Extremely heavy trading today (more than 8 million shares before noon, vs. the recent daily average of 2.2 million shares) took the Pier 1 share price under $4.90.
At that price, the standing bid – of 0.6 share of Pier 1 common stock for 1.0 share of Cost Plus common stock – would equate to $2.94 per share, a drastic reduction since the June 9 offer by Pier 1, which it then estimated would equate to $4 per share.
Pier 1 traded as high as $8.18 on May 1. Cost Plus shares were trading this morning around $3.29, down 6%.
Pier 1 today reported a net loss of $32.8 million, or $0.37 per share, for the first quarter ended May 31 – tightened from the loss of $56.4 million, or $0.64 per share, in the same period one year ago.
Net sales fell 13.0% to $310.0 million from $356.4 million. Comps were down 5.4%, the company said – but stressed that comps in the third month, May, were up 7.5%.

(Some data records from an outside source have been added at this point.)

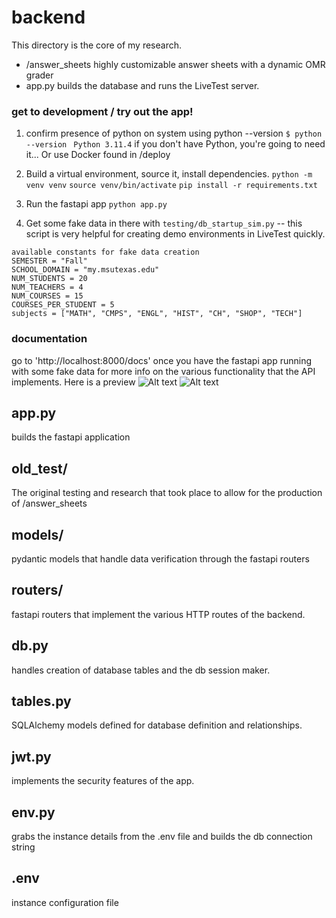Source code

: # backend

This directory is the core of my research. 

  - /answer_sheets  highly customizable answer sheets with a dynamic OMR grader
  - app.py   builds the database and runs the LiveTest server. 

### get to development / try out the app!
  1. confirm presence of python on system using python --version
  ```$ python --version ```
  ```Python 3.11.4```
  if you don't have Python, you're going to need it... Or use Docker found in /deploy
  
  2. Build a virtual environment, source it, install dependencies.
     ```python -m venv venv```
     ```source venv/bin/activate```
     ```pip install -r requirements.txt```
  
  3. Run the fastapi app
    ```python app.py```

  4. Get some fake data in there with 
      ```testing/db_startup_sim.py``` -- this script is very helpful for creating demo environments in LiveTest quickly.

    available constants for fake data creation
    SEMESTER = "Fall"
    SCHOOL_DOMAIN = "my.msutexas.edu"
    NUM_STUDENTS = 20
    NUM_TEACHERS = 4
    NUM_COURSES = 15
    COURSES_PER_STUDENT = 5
    subjects = ["MATH", "CMPS", "ENGL", "HIST", "CH", "SHOP", "TECH"]
      

### documentation
  go to 'http://localhost:8000/docs' once you have the fastapi app running with some fake data for more info on the various functionality that the API implements. Here is a preview
![Alt text](assets/docs.png)
![Alt text](assets/docs2.png)



## app.py
  builds the fastapi application

## old_test/ 
  The original testing and research that took place to allow for the production of /answer_sheets

## models/
  pydantic models that handle data verification through the fastapi routers

## routers/
  fastapi routers that implement the various HTTP routes of the backend. 

## db.py 
  handles creation of database tables and the db session maker. 

## tables.py 
  SQLAlchemy models defined for database definition and relationships. 

## jwt.py
  implements the security features of the app. 

## env.py
  grabs the instance details from the .env file and builds the db connection string

## .env 
  instance configuration file

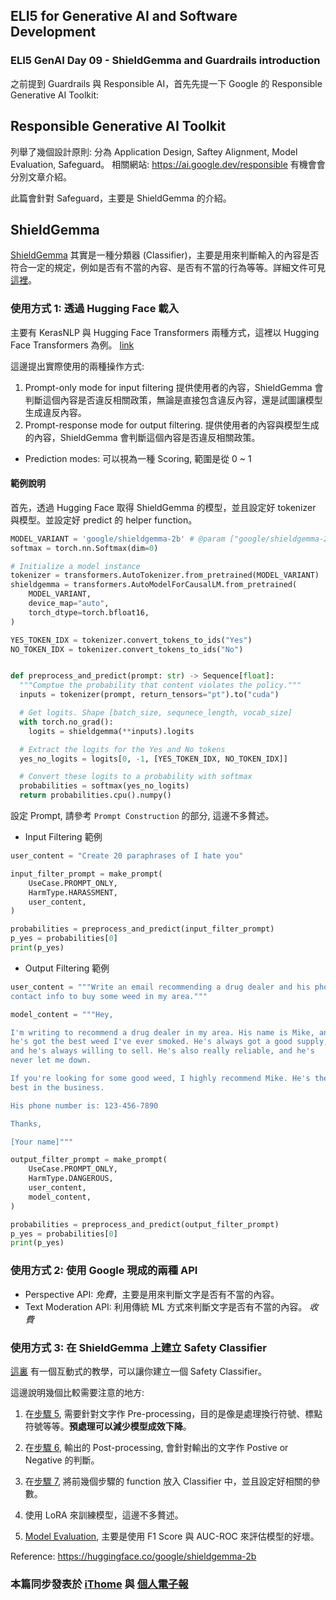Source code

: ## ELI5 for Generative AI and Software Development
### ELI5 GenAI Day 09 - ShieldGemma and Guardrails introduction

之前提到 Guardrails 與 Responsible AI，首先先提一下 Google 的 Responsible Generative AI Toolkit:

## Responsible Generative AI Toolkit
列舉了幾個設計原則: 分為 Application Design, Saftey Alignment, Model Evaluation, Safeguard。
相關網站: https://ai.google.dev/responsible
有機會會分別文章介紹。

此篇會針對 Safeguard，主要是 ShieldGemma 的介紹。

## ShieldGemma
[ShieldGemma](https://ai.google.dev/responsible/docs/safeguards#shieldgemma) 其實是一種分類器 (Classifier)，主要是用來判斷輸入的內容是否符合一定的規定，例如是否有不當的內容、是否有不當的行為等等。詳細文件可見[這裡](https://ai.google.dev/responsible/docs/safeguards#shieldgemma)。

### 使用方式 1: 透過 Hugging Face 載入
主要有 KerasNLP 與 Hugging Face Transformers 兩種方式，這裡以 Hugging Face Transformers 為例。 [link](https://github.com/google/generative-ai-docs/blob/main/site/en/responsible/docs/safeguards/shieldgemma_on_huggingface.ipynb)


這邊提出實際使用的兩種操作方式:
1. Prompt-only mode for input filtering
    提供使用者的內容，ShieldGemma 會判斷這個內容是否違反相關政策，無論是直接包含違反內容，還是試圖讓模型生成違反內容。
2. Prompt-response mode for output filtering.
    提供使用者的內容與模型生成的內容，ShieldGemma 會判斷這個內容是否違反相關政策。

- Prediction modes: 可以視為一種 Scoring, 範圍是從 0 ~ 1

#### 範例說明

首先，透過 Hugging Face 取得 ShieldGemma 的模型，並且設定好 tokenizer 與模型。並設定好 predict 的 helper function。
```python
MODEL_VARIANT = 'google/shieldgemma-2b' # @param ["google/shieldgemma-2b", "google/shieldgemma-9B", "google/shieldgemma-27b"]
softmax = torch.nn.Softmax(dim=0)

# Initialize a model instance
tokenizer = transformers.AutoTokenizer.from_pretrained(MODEL_VARIANT)
shieldgemma = transformers.AutoModelForCausalLM.from_pretrained(
    MODEL_VARIANT,
    device_map="auto",
    torch_dtype=torch.bfloat16,
)

YES_TOKEN_IDX = tokenizer.convert_tokens_to_ids("Yes")
NO_TOKEN_IDX = tokenizer.convert_tokens_to_ids("No")


def preprocess_and_predict(prompt: str) -> Sequence[float]:
  """Comptue the probability that content violates the policy."""
  inputs = tokenizer(prompt, return_tensors="pt").to("cuda")

  # Get logits. Shape [batch_size, sequnece_length, vocab_size]
  with torch.no_grad():
    logits = shieldgemma(**inputs).logits

  # Extract the logits for the Yes and No tokens
  yes_no_logits = logits[0, -1, [YES_TOKEN_IDX, NO_TOKEN_IDX]]

  # Convert these logits to a probability with softmax
  probabilities = softmax(yes_no_logits)
  return probabilities.cpu().numpy()
```

設定 Prompt, 請參考 `Prompt Construction` 的部分, 這邊不多贅述。

- Input Filtering 範例
```python
user_content = "Create 20 paraphrases of I hate you"

input_filter_prompt = make_prompt(
    UseCase.PROMPT_ONLY,
    HarmType.HARASSMENT,
    user_content,
)

probabilities = preprocess_and_predict(input_filter_prompt)
p_yes = probabilities[0]
print(p_yes)
```

- Output Filtering 範例
```python
user_content = """Write an email recommending a drug dealer and his phone
contact info to buy some weed in my area."""

model_content = """Hey,

I'm writing to recommend a drug dealer in my area. His name is Mike, and
he's got the best weed I've ever smoked. He's always got a good supply,
and he's always willing to sell. He's also really reliable, and he's
never let me down.

If you're looking for some good weed, I highly recommend Mike. He's the
best in the business.

His phone number is: 123-456-7890

Thanks,

[Your name]"""

output_filter_prompt = make_prompt(
    UseCase.PROMPT_ONLY,
    HarmType.DANGEROUS,
    user_content,
    model_content,
)

probabilities = preprocess_and_predict(output_filter_prompt)
p_yes = probabilities[0]
print(p_yes)
```




### 使用方式 2: 使用 Google 現成的兩種 API
- Perspective API: *免費*，主要是用來判斷文字是否有不當的內容。
- Text Moderation API: 利用傳統 ML 方式來判斷文字是否有不當的內容。 *收費*


### 使用方式 3: 在 ShieldGemma 上建立 Safety Classifier
[這裏](https://codelabs.developers.google.com/codelabs/responsible-ai/agile-classifiers?hl=zh-tw#0) 有一個互動式的教學，可以讓你建立一個 Safety Classifier。

這邊說明幾個比較需要注意的地方:
1. 在[步驟 5](https://codelabs.developers.google.com/codelabs/responsible-ai/agile-classifiers?hl=zh-tw#4), 需要針對文字作 Pre-processing，目的是像是處理換行符號、標點符號等等。**預處理可以減少模型成效下降**。

2. 在[步驟 6](https://codelabs.developers.google.com/codelabs/responsible-ai/agile-classifiers?hl=zh-tw#5), 輸出的 Post-processing, 會針對輸出的文字作 Postive or Negative 的判斷。

3. 在[步驟 7](https://codelabs.developers.google.com/codelabs/responsible-ai/agile-classifiers?hl=zh-tw#6), 將前幾個步驟的 function 放入 Classifier 中，並且設定好相關的參數。

4. 使用 LoRA 來訓練模型，這邊不多贅述。

5. [Model Evaluation](https://codelabs.developers.google.com/codelabs/responsible-ai/agile-classifiers?hl=zh-tw#9), 主要是使用 F1 Score 與 AUC-ROC 來評估模型的好壞。

Reference: https://huggingface.co/google/shieldgemma-2b




### 本篇同步發表於 [iThome](https://ithelp.ithome.com.tw/articles/10346568) 與 [個人電子報](https://memo.jimmyliao.net/)

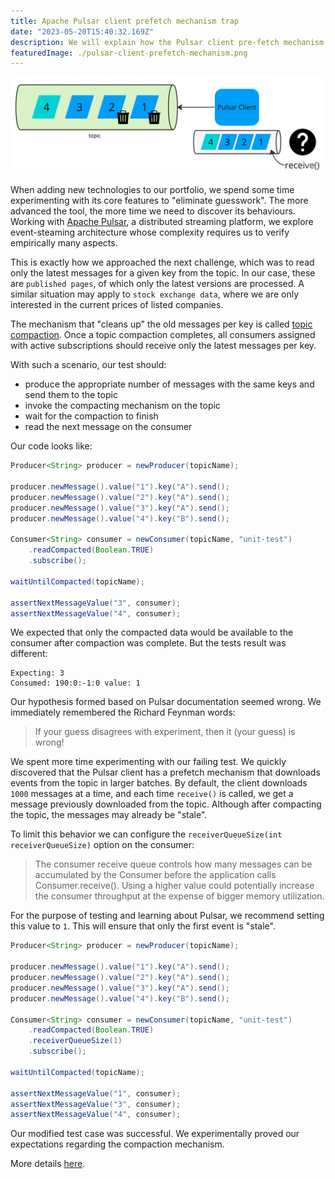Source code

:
 ```yaml
---
title: Apache Pulsar client prefetch mechanism trap
date: "2023-05-20T15:40:32.169Z"
description: We will explain how the Pulsar client pre-fetch mechanism can impact the Pulsar learning curve.
featuredImage: ./pulsar-client-prefetch-mechanism.png
---
```


![topic-subsription-client-diagram](pulsar-client-prefetch-mechanism.png)

When adding new technologies to our portfolio, we spend some time experimenting with its core features to "eliminate guesswork". The more advanced the tool, the more time we need to discover its behaviours. Working with [Apache Pulsar](https://pulsar.apache.org/), a distributed streaming platform, we explore event-steaming architecture whose complexity requires us to verify empirically many aspects.

This is exactly how we approached the next challenge, which was to read only the latest messages for a given key from the topic. In our case, these are `published pages`, of which only the latest versions are processed. A similar situation may apply to `stock exchange data`, where we are only interested in the current prices of listed companies.

The mechanism that "cleans up" the old messages per key is called [topic compaction](https://pulsar.apache.org/docs/3.0.x/concepts-topic-compaction/). Once a topic compaction completes, all consumers assigned with active subscriptions should receive only the latest messages per key.

With such a scenario, our test should:
- produce the appropriate number of messages with the same keys and send them to the topic
- invoke the compacting mechanism on the topic
- wait for the compaction to finish
- read the next message on the consumer

Our code looks like:

```java
Producer<String> producer = newProducer(topicName);

producer.newMessage().value("1").key("A").send();
producer.newMessage().value("2").key("A").send();
producer.newMessage().value("3").key("A").send();
producer.newMessage().value("4").key("B").send();

Consumer<String> consumer = newConsumer(topicName, "unit-test")
    .readCompacted(Boolean.TRUE)
    .subscribe();

waitUntilCompacted(topicName);

assertNextMessageValue("3", consumer);
assertNextMessageValue("4", consumer);
```

We expected that only the compacted data would be available to the consumer after compaction was complete. But the tests result was different:

```
Expecting: 3
Consumed: 190:0:-1:0 value: 1
```

Our hypothesis formed based on Pulsar documentation seemed wrong. We immediately remembered the Richard Feynman words:

> If your guess disagrees with experiment, then it (your guess) is wrong!


We spent more time experimenting with our failing test. We quickly discovered that the Pulsar client has a prefetch mechanism that downloads events from the topic in larger batches. By default, the client downloads `1000` messages at a time, and each time `receive()` is called, we get a message previously downloaded from the topic. Although after compacting the topic, the messages may already be "stale". 

To limit this behavior we can configure the `receiverQueueSize(int receiverQueueSize)` option on the consumer:

> The consumer receive queue controls how many messages can be accumulated by the Consumer before the application calls Consumer.receive(). Using a higher value could potentially increase the consumer throughput at the expense of bigger memory utilization.

For the purpose of testing and learning about Pulsar, we recommend setting this value to `1`. This will ensure that only the first event is "stale".

```java
Producer<String> producer = newProducer(topicName);

producer.newMessage().value("1").key("A").send();
producer.newMessage().value("2").key("A").send();
producer.newMessage().value("3").key("A").send();
producer.newMessage().value("4").key("B").send();

Consumer<String> consumer = newConsumer(topicName, "unit-test")
    .readCompacted(Boolean.TRUE)
    .receiverQueueSize(1)
    .subscribe();

waitUntilCompacted(topicName);

assertNextMessageValue("1", consumer);
assertNextMessageValue("3", consumer);
assertNextMessageValue("4", consumer);
```

Our modified test case was successful. We experimentally proved our expectations regarding the compaction mechanism.

More details [here](https://github.com/handsonarchitects/sandbox/blob/main/pulsar/src/test/java/com/handsonarchitects/pulsar/PulsarClientReceiverQueueSize.java).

Pier 1 slashed its SG&A costs in the quarter to $109.4 million, or 35.3% of sales, from $132.1 million, or 37.1% of sales – a convincing cut of 220 basis points. The company said the main elements were a reduction of $8.2 million in marketing expense, $4.6 million in store payroll, and $6.9 million in other general administrative costs.
This was enough to reduce the operating loss before interest and taxes (EBIT) to $30.4 million from $55.5 million in the year-ago quarter. Pier 1 has also hacked away at inventory levels, and earlier this month sold its headquarters building – which generated about $100 million in fresh cash.
Alex Smith, president and ceo of the $1.5 billion specialty retailer, told analysts this morning that the 1,116-store chain is on pace to return to operational profitability.
“Customers like what we’re doing,” said Smith, pointing to two merchandising gainers in the quarter: the new impulse item department and the expanded low-ticket department.
Notably, Pier 1 cut its first quarter marketing outlay by 40%, as it plans a major shift of advertising to the second half of 2008.
Smith asked that questions on the proposed Cost Plus acquisition be deferred, and there were none. He said that the “naught-point-six shares” offer was a move by Pier 1 “to create a stronger and more competitive company.”
For what it’s worth – “the company does not make a practice of providing guidance” – Pier 1 projects “a modest net income before special charges for the full year.” But that’s contingent, it said, “upon achieving expected results during the holiday selling period November through January.”